Vatican City, Sep 9, 2021 / 04:50 am
Pope Francis on Wednesday named the 76-year-old Bishop Fernando Vérgez Alzaga as president of the Governorate of Vatican City State.
Vérgez, a member of the Legionaries of Christ, succeeds the 78-year-old Cardinal Giuseppe Bertello as head of government of Vatican City and president of the Pontifical Commission for Vatican City State, a legislative body.
The Holy See press office said on Sept. 8 that Vérgez would take up his new role on Oct. 1, the day of Bertello’s 79th birthday, and that the pope had conferred on him the personal title of archbishop.
Vérgez was born in Salamanca, Spain, in 1945. He made his perpetual profession with the Legionaries of Christ in 1965 and was ordained a priest in 1969.
He studied philosophy and theology at Rome’s Pontifical Gregorian University and obtained a diploma from the School of Archives at the Vatican’s Secret Archives.
He began working for the Vatican in 1972, at the Congregation for Institutes of Consecrated Life and Societies of Apostolic Life.
He was then transferred to the Pontifical Council for the Laity in 1984, before becoming the head of the Holy See’s internet office 10 years later. He served there until becoming head of the telecommunications office in 2008.
He was appointed secretary general of the Governorate of Vatican City State in 2013, serving under Bertello, who was named president in 2011.
Pope Francis ordained Vérgez as a bishop on Nov. 15, 2013. In his homily at the ordination Mass, the pope entrusted Vérgez with “the pastoral care of Vatican employees,” asking him to be “a father and a brother ... with true love and tenderness.”
In October 2020, the pope selected Vérgez as a member of the Vatican’s Commission for Confidential Matters. The commission is led by Cardinal Kevin Farrell, a former Legionary of Christ who is prefect of the Dicastery for the Laity, Family, and Life.
The commission oversees the process of awarding public contracts of the Holy See and Vatican City State that require a degree of confidentiality.

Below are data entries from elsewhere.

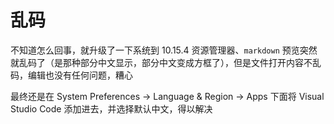 # 乱码

不知道怎么回事，就升级了一下系统到 10.15.4 资源管理器、`markdown` 预览突然就乱码了（是那种部分中文显示，部分中文变成方框了），但是文件打开内容不乱码，编辑也没有任何问题，糟心

最终还是在 System Preferences -> Language & Region -> Apps 下面将 Visual Studio Code 添加进去，并选择默认中文，得以解决
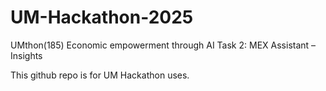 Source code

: # UM-Hackathon-2025
UMthon(185)
Economic empowerment through AI​
Task 2: MEX Assistant – Insights

This github repo is for UM Hackathon uses.
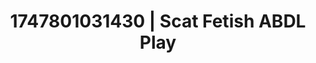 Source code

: ---
categories:
- Fantasy kink
- Mirror play
- Soft spanking
- Dirty mind games
- Lover's breath
image: /assets/images/1747801031430.jpg
layout: post
seo:
  description: Featured content with premium Scat Fetish, ABDL Play. HD images available.
  keywords: Scat Fetish, ABDL Play
  og_image: /assets/images/1747801031430.jpg
  schema_type: VisualArtwork
tags:
- '#1747801031430'
- Scat Fetish
- ABDL Play
title: 1747801031430 | Scat Fetish ABDL Play
--- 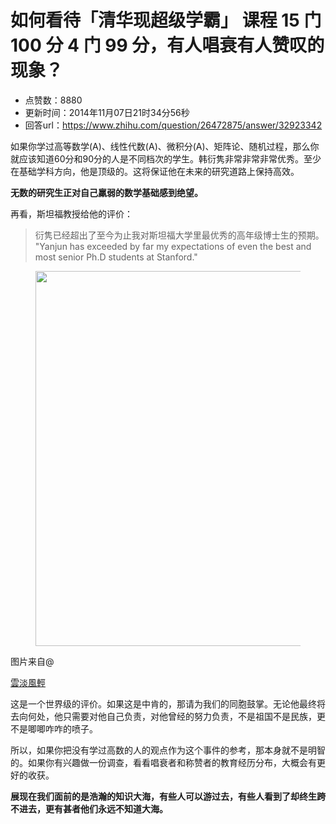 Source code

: # 如何看待「清华现超级学霸」 课程 15 门 100 分 4 门 99 分，有人唱衰有人赞叹的现象？
- 点赞数：8880
- 更新时间：2014年11月07日21时34分56秒
- 回答url：https://www.zhihu.com/question/26472875/answer/32923342
<body>
 <p data-pid="vi5GMTMI">如果你学过高等数学(A)、线性代数(A)、微积分(A)、矩阵论、随机过程，那么你就应该知道60分和90分的人是不同档次的学生。韩衍隽非常非常非常优秀。至少在基础学科方向，他是顶级的。这将保证他在未来的研究道路上保持高效。</p>
 <p data-pid="mAe7CRou"><b>无数的研究生正对自己羸弱的数学基础感到绝望。</b></p>
 <p data-pid="0WnK5ZtJ">再看，斯坦福教授给他的评价：</p>
 <blockquote data-pid="5XC4PkIU">
  衍隽已经超出了至今为止我对斯坦福大学里最优秀的高年级博士生的预期。
  <br>
  "Yanjun has exceeded by far my expectations of even the best and most senior Ph.D students at Stanford."
 </blockquote>
 <figure>
  <img src="https://picx.zhimg.com/50/4461d59cf70069d5c20dd2aaad882a7a_720w.jpg?source=1940ef5c" data-rawwidth="600" data-rawheight="425" data-original-token="4461d59cf70069d5c20dd2aaad882a7a" class="origin_image zh-lightbox-thumb" width="600" data-original="https://pic1.zhimg.com/4461d59cf70069d5c20dd2aaad882a7a_r.jpg?source=1940ef5c">
 </figure>
 <p data-pid="CeKxJaO7">图片来自@</p><a href="http://www.zhihu.com/people/yun-dan-feng-qing-81-30" class="internal">雲淡風輕</a>
 <br>
 <p data-pid="yELvWolr">这是一个世界级的评价。如果这是中肯的，那请为我们的同胞鼓掌。无论他最终将去向何处，他只需要对他自己负责，对他曾经的努力负责，不是祖国不是民族，更不是唧唧咋咋的喷子。</p>
 <p data-pid="KeFyYTxv">所以，如果你把没有学过高数的人的观点作为这个事件的参考，那本身就不是明智的。如果你有兴趣做一份调查，看看唱衰者和称赞者的教育经历分布，大概会有更好的收获。</p>
 <p data-pid="wm6cXgJz"><b>展现在我们面前的是浩瀚的知识大海，有些人可以游过去，有些人看到了却终生跨不进去，更有甚者他们永远不知道大海。</b></p>
</body> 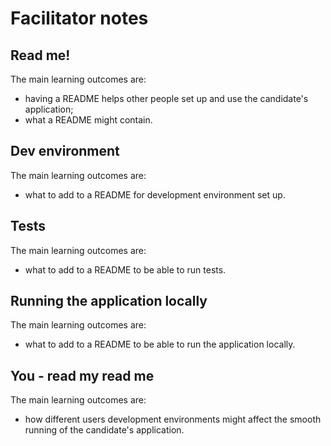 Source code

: # Facilitator notes

## Read me!

The main learning outcomes are:

* having a README helps other people set up and use the candidate's application;
* what a README might contain.

## Dev environment

The main learning outcomes are:

* what to add to a README for development environment set up.

## Tests

The main learning outcomes are:

* what to add to a README to be able to run tests.

## Running the application locally

The main learning outcomes are:

* what to add to a README to be able to run the application locally.

## You - read my read me

The main learning outcomes are:

* how different users development environments might affect the smooth running of the candidate's application.
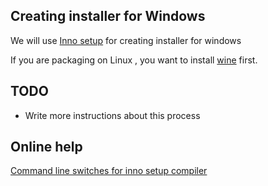 ## Creating installer for Windows

We will use [Inno setup](http://www.jrsoftware.org/) for creating installer for windows

If you are packaging on Linux , you want to install [wine](http://wiki.winehq.org/FrontPage) first.


## TODO
* Write more instructions about this process


## Online help
[Command line switches for inno setup compiler](http://www.jrsoftware.org/ishelp/index.php?topic=compilercmdline)
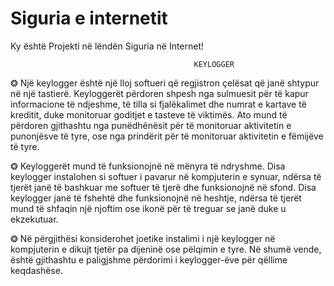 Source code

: 
# Siguria e internetit
Ky është Projekti në lëndën Siguria në Internet!

                                             KEYLOGGER


❂ Një keylogger është një lloj softueri që regjistron çelësat që janë shtypur në një tastierë. Keyloggerët përdoren shpesh nga sulmuesit për të kapur informacione të   ndjeshme, të tilla si fjalëkalimet dhe numrat e kartave të kreditit, duke monitoruar goditjet e tasteve të viktimës. Ato mund të përdoren gjithashtu nga punëdhënësit   për të monitoruar aktivitetin e punonjësve të tyre, ose nga prindërit për të monitoruar aktivitetin e fëmijëve të tyre.

❂ Keyloggerët mund të funksionojnë në mënyra të ndryshme. Disa keylogger instalohen si softuer i pavarur në kompjuterin e synuar, ndërsa të tjerët janë të bashkuar me   softuer të tjerë dhe funksionojnë në sfond. Disa keylogger janë të fshehtë dhe funksionojnë në heshtje, ndërsa të tjerët mund të shfaqin një njoftim ose ikonë për të   treguar se janë duke u ekzekutuar.

❂ Në përgjithësi konsiderohet joetike instalimi i një keylogger në kompjuterin e dikujt tjetër pa dijeninë ose pëlqimin e tyre. Në shumë vende, është gjithashtu e       paligjshme përdorimi i keylogger-ëve për qëllime keqdashëse.
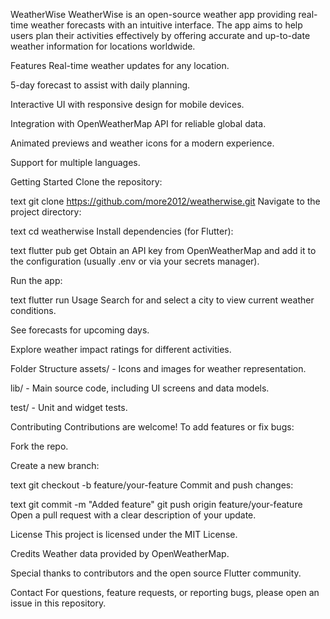 WeatherWise
WeatherWise is an open-source weather app providing real-time weather forecasts with an intuitive interface. The app aims to help users plan their activities effectively by offering accurate and up-to-date weather information for locations worldwide.

Features
Real-time weather updates for any location.

5-day forecast to assist with daily planning.

Interactive UI with responsive design for mobile devices.

Integration with OpenWeatherMap API for reliable global data.

Animated previews and weather icons for a modern experience.

Support for multiple languages.

Getting Started
Clone the repository:

text
git clone https://github.com/more2012/weatherwise.git
Navigate to the project directory:

text
cd weatherwise
Install dependencies (for Flutter):

text
flutter pub get
Obtain an API key from OpenWeatherMap and add it to the configuration (usually .env or via your secrets manager).

Run the app:

text
flutter run
Usage
Search for and select a city to view current weather conditions.

See forecasts for upcoming days.

Explore weather impact ratings for different activities.

Folder Structure
assets/ - Icons and images for weather representation.

lib/ - Main source code, including UI screens and data models.

test/ - Unit and widget tests.

Contributing
Contributions are welcome! To add features or fix bugs:

Fork the repo.

Create a new branch:

text
git checkout -b feature/your-feature
Commit and push changes:

text
git commit -m "Added feature"
git push origin feature/your-feature
Open a pull request with a clear description of your update.

License
This project is licensed under the MIT License.

Credits
Weather data provided by OpenWeatherMap.

Special thanks to contributors and the open source Flutter community.

Contact
For questions, feature requests, or reporting bugs, please open an issue in this repository.
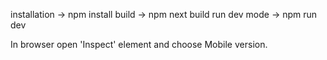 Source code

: installation -> npm install
build -> npm next build
run dev mode -> npm run dev

In browser open 'Inspect' element and choose Mobile version.
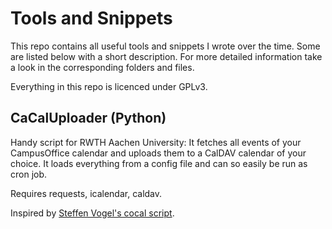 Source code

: Tools and Snippets
==================

This repo contains all useful tools and snippets I wrote over the time. Some are listed below with a short
description. For more detailed information take a look in the corresponding folders and files.

Everything in this repo is licenced under GPLv3.

CaCalUploader (Python)
----------------------

Handy script for RWTH Aachen University: It fetches all events of your CampusOffice calendar and uploads them to a
CalDAV calendar of your choice. It loads everything from a config file and can so easily be run as cron job.

Requires requests, icalendar, caldav.

Inspired by [Steffen Vogel's cocal script](https://github.com/stv0g/snippets/blob/master/php/campus/cocal.php). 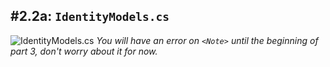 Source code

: #2.2a: `IdentityModels.cs`
---
![IdentityModels.cs](/assets/2.2a-A.png)
*You will have an error on `<Note>` until the beginning of part 3, don't worry about it for now.*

Pope Francis published new laws governing the administration of Vatican City State in 2018.
The Vatican also announced on Sept. 8 that the pope had chosen Fr. Andrés Gabriel Ferrada Moreira as secretary of the Congregation for the Clergy.

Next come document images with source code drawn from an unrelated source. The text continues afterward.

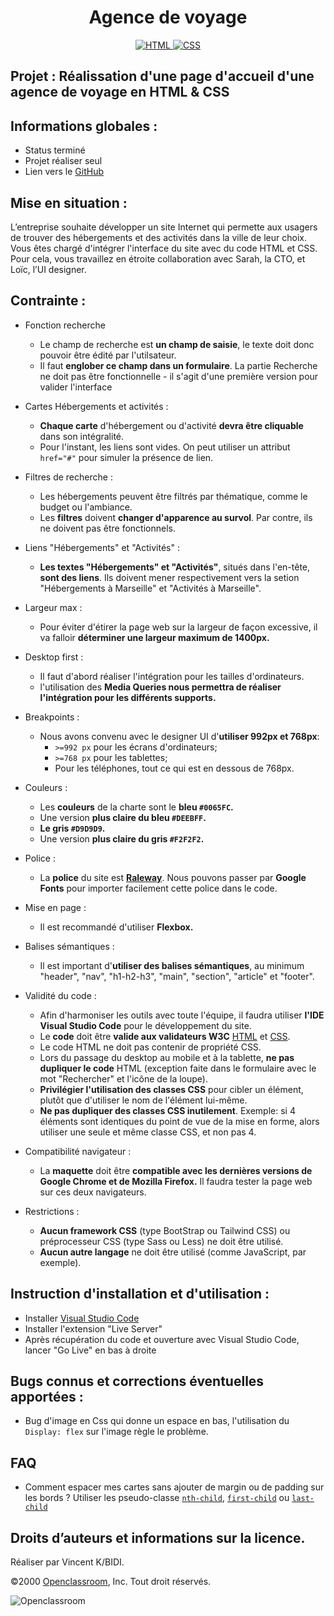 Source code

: <h1 align="center">Agence de voyage</h1>

<div align="center">
  <a href="https://devdocs.io/html/">
    <img src="https://img.shields.io/badge/html5%20-%23e34f26.svg?&style=for-the-badge&logo=html5&logoColor=white" alt="HTML" />
  </a>
  <a href="https://devdocs.io/css/">
    <img src="https://img.shields.io/badge/CSS3-1572B6?&style=for-the-badge&logo=css3&logoColor=white" alt="CSS" />
  </a>
</div>


## Projet : Réalissation d'une page d'accueil d'une agence de voyage en HTML &amp; CSS
## Informations globales :

- Status terminé
- Projet réaliser seul
- Lien vers le [GitHub](https://github.com/archi974/AgenceVoyage)

## Mise en situation :

L’entreprise souhaite développer un site Internet qui permette aux usagers de trouver des hébergements et des activités dans la ville de leur choix.
Vous êtes chargé d'intégrer l'interface du site avec du code HTML et CSS. Pour cela, vous travaillez en étroite collaboration avec Sarah, la CTO, et Loïc, l’UI designer. 

## Contrainte :

- Fonction recherche

  - Le champ de recherche est **un champ de saisie**, le texte doit donc pouvoir être édité par l'utilsateur.
  - Il faut **englober ce champ dans un formulaire**. La partie Recherche ne doit pas être fonctionnelle - il s'agit d'une première version pour valider l'interface

- Cartes Hébergements et activités :

  - **Chaque carte** d'hébergement ou d'activité **devra être cliquable** dans son intégralité.
  - Pour l'instant, les liens sont vides. On peut utiliser un attribut `href="#"` pour simuler la présence de lien.
  
- Filtres de recherche :

  - Les hébergements peuvent être filtrés par thématique, comme le budget ou l'ambiance.
  - Les **filtres** doivent **changer d'apparence au survol**. Par contre, ils ne doivent pas être fonctionnels.

- Liens "Hébergements" et "Activités" :

  - **Les textes "Hébergements" et "Activités"**, situés dans l'en-tête, **sont des liens**. Ils doivent mener respectivement vers la setion "Hébergements à Marseille" et "Activités à Marseille".

- Largeur max :

  - Pour éviter d'étirer la page web sur la largeur de façon excessive, il va falloir **déterminer une largeur maximum de 1400px.**

- Desktop first :

  - Il faut d'abord réaliser l'intégration pour les tailles d'ordinateurs.
  - l'utilisation des **Media Queries nous permettra de réaliser l'intégration pour les différents supports.**

- Breakpoints :

  - Nous avons convenu avec le designer UI d'**utiliser 992px et 768px**:
    - `>=992 px` pour les écrans d'ordinateurs;
    - `>=768 px` pour les tablettes;
    - Pour les téléphones, tout ce qui est en dessous de 768px.
    
- Couleurs :

  - Les **couleurs** de la charte sont le **bleu `#0065FC`.**
  - Une version **plus claire du bleu `#DEEBFF`.**
  - **Le gris `#D9D9D9`.**
  - Une version **plus claire du gris `#F2F2F2`.**
  
- Police :

  - La **police** du site est **[Raleway](https://fonts.google.com/specimen/Raleway)**. Nous pouvons passer par **Google Fonts** pour importer facilement cette police dans le code.

- Mise en page :

  - Il est recommandé d'utiliser **Flexbox.**

- Balises sémantiques :

  - Il est important d'**utiliser des balises sémantiques**, au minimum "header", "nav", "h1-h2-h3", "main", "section", "article" et "footer".
  
- Validité du code :

  - Afin d'harmoniser les outils avec toute l'équipe, il faudra utiliser **l'IDE Visual Studio Code** pour le développement du site.
  - Le **code** doit être **valide aux validateurs W3C** [HTML](https://validator.w3.org/) et [CSS](https://jigsaw.w3.org/css-validator/).
  - Le code HTML ne doit pas contenir de propriété CSS.
  - Lors du passage du desktop au mobile et à la tablette, **ne pas dupliquer le code** HTML (exception faite dans le formulaire avec le mot "Rechercher" et l'icône de la loupe).
  - **Privilégier l'utilisation des classes CSS** pour cibler un élément, plutôt que d'utiliser le nom de l'élément lui-même.
  - **Ne pas dupliquer des classes CSS inutilement**. Exemple: si 4 éléments sont identiques du point de vue de la mise en forme, alors utiliser une seule et même classe CSS, et non pas 4.
  
- Compatibilité navigateur :

  - La **maquette** doit être **compatible avec les dernières versions de Google Chrome et de Mozilla Firefox.** Il faudra tester la page web sur ces deux navigateurs.
  
- Restrictions :

  - **Aucun framework CSS** (type BootStrap ou Tailwind CSS) ou préprocesseur CSS (type Sass ou Less) ne doit être utilisé.
  - **Aucun autre langage** ne doit être utilisé (comme JavaScript, par exemple).

## Instruction d'installation et d'utilisation :

- Installer [Visual Studio Code](https://code.visualstudio.com/)
- Installer l'extension "Live Server"
- Après récupération du code et ouverture avec Visual Studio Code, lancer "Go Live" en bas à droite

## Bugs connus et corrections éventuelles apportées :

  - Bug d'image en Css qui donne un espace en bas, l'utilisation du `Display: flex` sur l'image règle le problème.

## FAQ

  - Comment espacer mes cartes sans ajouter de margin ou de padding sur les bords ?
  Utiliser les pseudo-classe [`nth-child`](https://developer.mozilla.org/en-US/docs/Web/CSS/:nth-child), [`first-child`](https://developer.mozilla.org/en-US/docs/Web/CSS/:first-child) ou [`last-child`](https://developer.mozilla.org/en-US/docs/Web/CSS/:last-child)

## Droits d’auteurs et informations sur la licence.

Réaliser par Vincent K/BIDI.

©2000 [Openclassroom](https://openclassrooms.com/fr/), Inc. Tout droit réservés.


![Openclassroom](https://camo.githubusercontent.com/e47c349811ac404b8147bd362c598e61c7d20225df17499c6373b44f6ee08a3d/68747470733a2f2f31746f3170726f67726573732e66722f77702d636f6e74656e742f75706c6f6164732f323031392f30352f6f70656e636c617373726f6f6d732d65313535373736313233363135382e706e67)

The Chilean priest, who will also become an archbishop, succeeds the French Archbishop Joël Mercier, who retired this month at the age of 76 after serving as secretary since 2015.
Before he began working at the Vatican in 2018, Ferrada testified in a civil court in support of victims of Fernando Karadima, an influential priest in Chile who was dismissed from the clerical state in 2018.

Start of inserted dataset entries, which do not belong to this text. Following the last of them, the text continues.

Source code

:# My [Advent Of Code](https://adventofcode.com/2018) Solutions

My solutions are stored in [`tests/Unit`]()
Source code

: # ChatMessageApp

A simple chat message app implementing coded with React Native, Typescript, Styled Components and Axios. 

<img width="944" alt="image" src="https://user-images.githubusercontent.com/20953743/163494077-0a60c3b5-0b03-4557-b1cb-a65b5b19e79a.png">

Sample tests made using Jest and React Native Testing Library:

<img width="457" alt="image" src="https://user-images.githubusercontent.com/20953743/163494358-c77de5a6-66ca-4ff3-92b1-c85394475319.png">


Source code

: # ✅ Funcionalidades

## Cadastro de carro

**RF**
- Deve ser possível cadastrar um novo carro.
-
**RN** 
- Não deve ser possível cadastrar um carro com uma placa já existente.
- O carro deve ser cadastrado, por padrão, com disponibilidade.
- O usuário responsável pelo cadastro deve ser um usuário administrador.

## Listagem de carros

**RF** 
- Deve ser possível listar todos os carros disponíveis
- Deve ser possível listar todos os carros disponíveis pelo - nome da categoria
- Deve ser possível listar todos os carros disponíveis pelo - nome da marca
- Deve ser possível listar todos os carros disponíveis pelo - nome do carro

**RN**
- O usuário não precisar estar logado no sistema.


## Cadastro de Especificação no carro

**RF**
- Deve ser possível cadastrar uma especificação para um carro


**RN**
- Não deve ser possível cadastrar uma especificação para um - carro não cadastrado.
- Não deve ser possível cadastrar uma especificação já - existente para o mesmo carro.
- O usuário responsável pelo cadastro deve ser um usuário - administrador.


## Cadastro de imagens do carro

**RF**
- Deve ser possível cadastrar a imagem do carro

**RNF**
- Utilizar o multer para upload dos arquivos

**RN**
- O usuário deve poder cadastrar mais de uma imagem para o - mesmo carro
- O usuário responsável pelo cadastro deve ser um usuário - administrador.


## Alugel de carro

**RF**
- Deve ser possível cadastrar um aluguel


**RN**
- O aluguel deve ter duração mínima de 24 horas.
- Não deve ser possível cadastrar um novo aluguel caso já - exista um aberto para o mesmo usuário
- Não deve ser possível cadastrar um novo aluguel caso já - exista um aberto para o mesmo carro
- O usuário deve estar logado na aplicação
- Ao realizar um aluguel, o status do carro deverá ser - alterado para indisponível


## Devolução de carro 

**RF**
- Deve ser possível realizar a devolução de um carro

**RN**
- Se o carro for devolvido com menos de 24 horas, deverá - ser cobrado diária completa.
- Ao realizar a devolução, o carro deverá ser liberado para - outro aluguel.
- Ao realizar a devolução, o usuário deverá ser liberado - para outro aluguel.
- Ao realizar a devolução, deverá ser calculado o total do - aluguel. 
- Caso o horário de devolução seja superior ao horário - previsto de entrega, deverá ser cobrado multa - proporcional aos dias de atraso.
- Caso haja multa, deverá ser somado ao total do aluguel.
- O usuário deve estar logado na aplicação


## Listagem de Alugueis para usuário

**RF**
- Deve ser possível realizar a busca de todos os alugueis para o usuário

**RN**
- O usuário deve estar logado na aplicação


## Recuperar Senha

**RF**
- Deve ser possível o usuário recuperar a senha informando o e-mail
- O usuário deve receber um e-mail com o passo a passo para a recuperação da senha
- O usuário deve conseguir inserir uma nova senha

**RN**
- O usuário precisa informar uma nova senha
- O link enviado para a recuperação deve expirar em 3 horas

Vatican City, an enclave within Rome, is the world’s smallest state by area and population.
The head of state is the pope, who delegates legislative authority to the Pontifical Commission for Vatican City State, which drafts the state’s laws and regulations.
The pope delegates executive authority to the Governorate of Vatican City State, which oversees matters such as policing, personnel, and maintaining records.